◆ Source texts of formatted documents
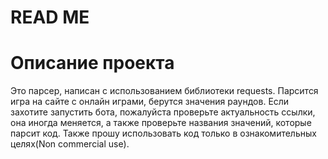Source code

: # READ ME
# Описание проекта
Это парсер, написан с использованием библиотеки requests. Парсится игра на сайте с онлайн играми, берутся значения раундов. Если захотите запустить бота, пожалуйста проверьте актуальность ссылки, она иногда меняется, а также проверьте названия значений, которые парсит код. Также прошу использовать код только в ознакомительных целях(Non commercial use).
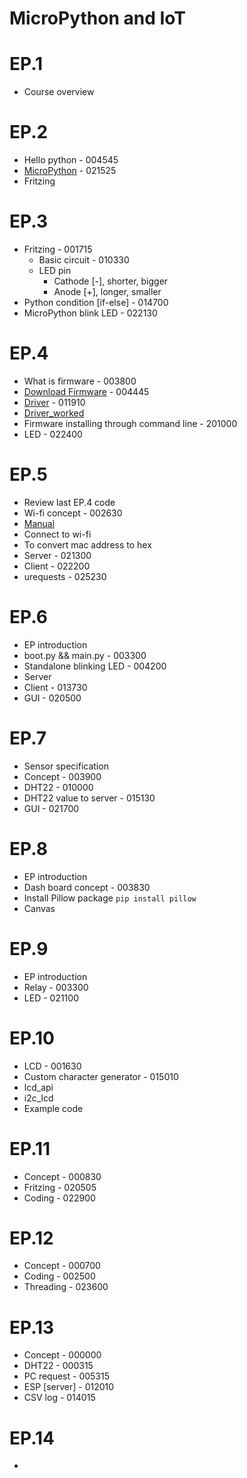 # MicroPython and IoT
# EP.1
- Course overview
# EP.2
- Hello python - 004545
- [MicroPython](https://micropython.org/unicorn/) - 021525
- Fritzing
# EP.3
- Fritzing - 001715 
    - Basic circuit - 010330
    - LED pin
        - Cathode [-], shorter, bigger
        - Anode [+], longer, smaller
- Python condition [if-else] - 014700
- MicroPython blink LED - 022130
# EP.4
- What is firmware - 003800
- [Download Firmware](https://micropython.org/download/) - 004445
- [Driver](https://www.silabs.com/developers/usb-to-uart-bridge-vcp-drivers) - 011910
- [Driver_worked](https://www.wemos.cc/en/latest/ch340_driver.html)
- Firmware installing through command line - 201000
- LED - 022400
# EP.5
- Review last EP.4 code
- Wi-fi concept - 002630
- [Manual](https://docs.micropython.org/en/latest/)
- Connect to wi-fi
- To convert mac address to hex
- Server - 021300
- Client - 022200
- urequests - 025230
# EP.6
- EP introduction
- boot.py && main.py - 003300
- Standalone blinking LED - 004200
- Server
- Client - 013730
- GUI - 020500
# EP.7
- Sensor specification
- Concept - 003900
- DHT22 - 010000
- DHT22 value to server - 015130
- GUI - 021700
# EP.8
- EP introduction
- Dash board concept - 003830
- Install Pillow package
`pip install pillow`
- Canvas
# EP.9
- EP introduction
- Relay - 003300
- LED - 021100
# EP.10
- LCD - 001630
- Custom character generator - 015010
- lcd_api
- i2c_lcd
- Example code
# EP.11
- Concept - 000830
- Fritzing - 020505
- Coding - 022900
# EP.12
- Concept - 000700
- Coding - 002500
- Threading - 023600
# EP.13
- Concept - 000000
- DHT22 - 000315
- PC request - 005315
- ESP [server] - 012010
- CSV log - 014015
# EP.14
- 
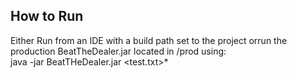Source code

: ## How to Run

Either Run from an IDE with a build path set to the project orrun the production BeatTheDealer.jar located in /prod using: <br>
java -jar BeatTHeDealer.jar <test.txt>*
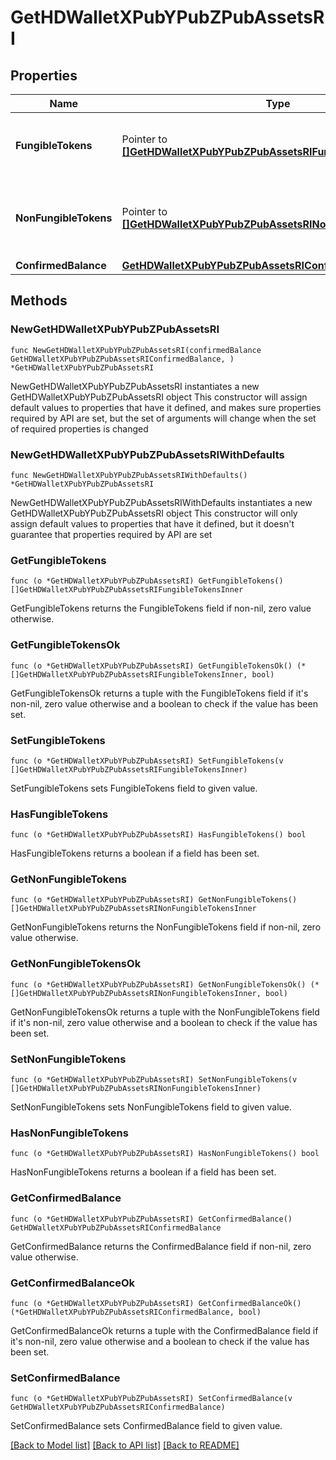 # GetHDWalletXPubYPubZPubAssetsRI

## Properties

Name | Type | Description | Notes
------------ | ------------- | ------------- | -------------
**FungibleTokens** | Pointer to [**[]GetHDWalletXPubYPubZPubAssetsRIFungibleTokensInner**](GetHDWalletXPubYPubZPubAssetsRIFungibleTokensInner.md) | Represents fungible tokens&#39;es detailed information | [optional] 
**NonFungibleTokens** | Pointer to [**[]GetHDWalletXPubYPubZPubAssetsRINonFungibleTokensInner**](GetHDWalletXPubYPubZPubAssetsRINonFungibleTokensInner.md) | Represents non-fungible tokens&#39;es detailed information. | [optional] 
**ConfirmedBalance** | [**GetHDWalletXPubYPubZPubAssetsRIConfirmedBalance**](GetHDWalletXPubYPubZPubAssetsRIConfirmedBalance.md) |  | 

## Methods

### NewGetHDWalletXPubYPubZPubAssetsRI

`func NewGetHDWalletXPubYPubZPubAssetsRI(confirmedBalance GetHDWalletXPubYPubZPubAssetsRIConfirmedBalance, ) *GetHDWalletXPubYPubZPubAssetsRI`

NewGetHDWalletXPubYPubZPubAssetsRI instantiates a new GetHDWalletXPubYPubZPubAssetsRI object
This constructor will assign default values to properties that have it defined,
and makes sure properties required by API are set, but the set of arguments
will change when the set of required properties is changed

### NewGetHDWalletXPubYPubZPubAssetsRIWithDefaults

`func NewGetHDWalletXPubYPubZPubAssetsRIWithDefaults() *GetHDWalletXPubYPubZPubAssetsRI`

NewGetHDWalletXPubYPubZPubAssetsRIWithDefaults instantiates a new GetHDWalletXPubYPubZPubAssetsRI object
This constructor will only assign default values to properties that have it defined,
but it doesn't guarantee that properties required by API are set

### GetFungibleTokens

`func (o *GetHDWalletXPubYPubZPubAssetsRI) GetFungibleTokens() []GetHDWalletXPubYPubZPubAssetsRIFungibleTokensInner`

GetFungibleTokens returns the FungibleTokens field if non-nil, zero value otherwise.

### GetFungibleTokensOk

`func (o *GetHDWalletXPubYPubZPubAssetsRI) GetFungibleTokensOk() (*[]GetHDWalletXPubYPubZPubAssetsRIFungibleTokensInner, bool)`

GetFungibleTokensOk returns a tuple with the FungibleTokens field if it's non-nil, zero value otherwise
and a boolean to check if the value has been set.

### SetFungibleTokens

`func (o *GetHDWalletXPubYPubZPubAssetsRI) SetFungibleTokens(v []GetHDWalletXPubYPubZPubAssetsRIFungibleTokensInner)`

SetFungibleTokens sets FungibleTokens field to given value.

### HasFungibleTokens

`func (o *GetHDWalletXPubYPubZPubAssetsRI) HasFungibleTokens() bool`

HasFungibleTokens returns a boolean if a field has been set.

### GetNonFungibleTokens

`func (o *GetHDWalletXPubYPubZPubAssetsRI) GetNonFungibleTokens() []GetHDWalletXPubYPubZPubAssetsRINonFungibleTokensInner`

GetNonFungibleTokens returns the NonFungibleTokens field if non-nil, zero value otherwise.

### GetNonFungibleTokensOk

`func (o *GetHDWalletXPubYPubZPubAssetsRI) GetNonFungibleTokensOk() (*[]GetHDWalletXPubYPubZPubAssetsRINonFungibleTokensInner, bool)`

GetNonFungibleTokensOk returns a tuple with the NonFungibleTokens field if it's non-nil, zero value otherwise
and a boolean to check if the value has been set.

### SetNonFungibleTokens

`func (o *GetHDWalletXPubYPubZPubAssetsRI) SetNonFungibleTokens(v []GetHDWalletXPubYPubZPubAssetsRINonFungibleTokensInner)`

SetNonFungibleTokens sets NonFungibleTokens field to given value.

### HasNonFungibleTokens

`func (o *GetHDWalletXPubYPubZPubAssetsRI) HasNonFungibleTokens() bool`

HasNonFungibleTokens returns a boolean if a field has been set.

### GetConfirmedBalance

`func (o *GetHDWalletXPubYPubZPubAssetsRI) GetConfirmedBalance() GetHDWalletXPubYPubZPubAssetsRIConfirmedBalance`

GetConfirmedBalance returns the ConfirmedBalance field if non-nil, zero value otherwise.

### GetConfirmedBalanceOk

`func (o *GetHDWalletXPubYPubZPubAssetsRI) GetConfirmedBalanceOk() (*GetHDWalletXPubYPubZPubAssetsRIConfirmedBalance, bool)`

GetConfirmedBalanceOk returns a tuple with the ConfirmedBalance field if it's non-nil, zero value otherwise
and a boolean to check if the value has been set.

### SetConfirmedBalance

`func (o *GetHDWalletXPubYPubZPubAssetsRI) SetConfirmedBalance(v GetHDWalletXPubYPubZPubAssetsRIConfirmedBalance)`

SetConfirmedBalance sets ConfirmedBalance field to given value.



[[Back to Model list]](../README.md#documentation-for-models) [[Back to API list]](../README.md#documentation-for-api-endpoints) [[Back to README]](../README.md)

◆ Task instructions
Look over the data above and show each line that contains "https".

◆ Answer section
- [MicroPython](https://micropython.org/unicorn/) - 021525
- [Download Firmware](https://micropython.org/download/) - 004445
- [Driver](https://www.silabs.com/developers/usb-to-uart-bridge-vcp-drivers) - 011910
- [Driver_worked](https://www.wemos.cc/en/latest/ch340_driver.html)
- [Manual](https://docs.micropython.org/en/latest/)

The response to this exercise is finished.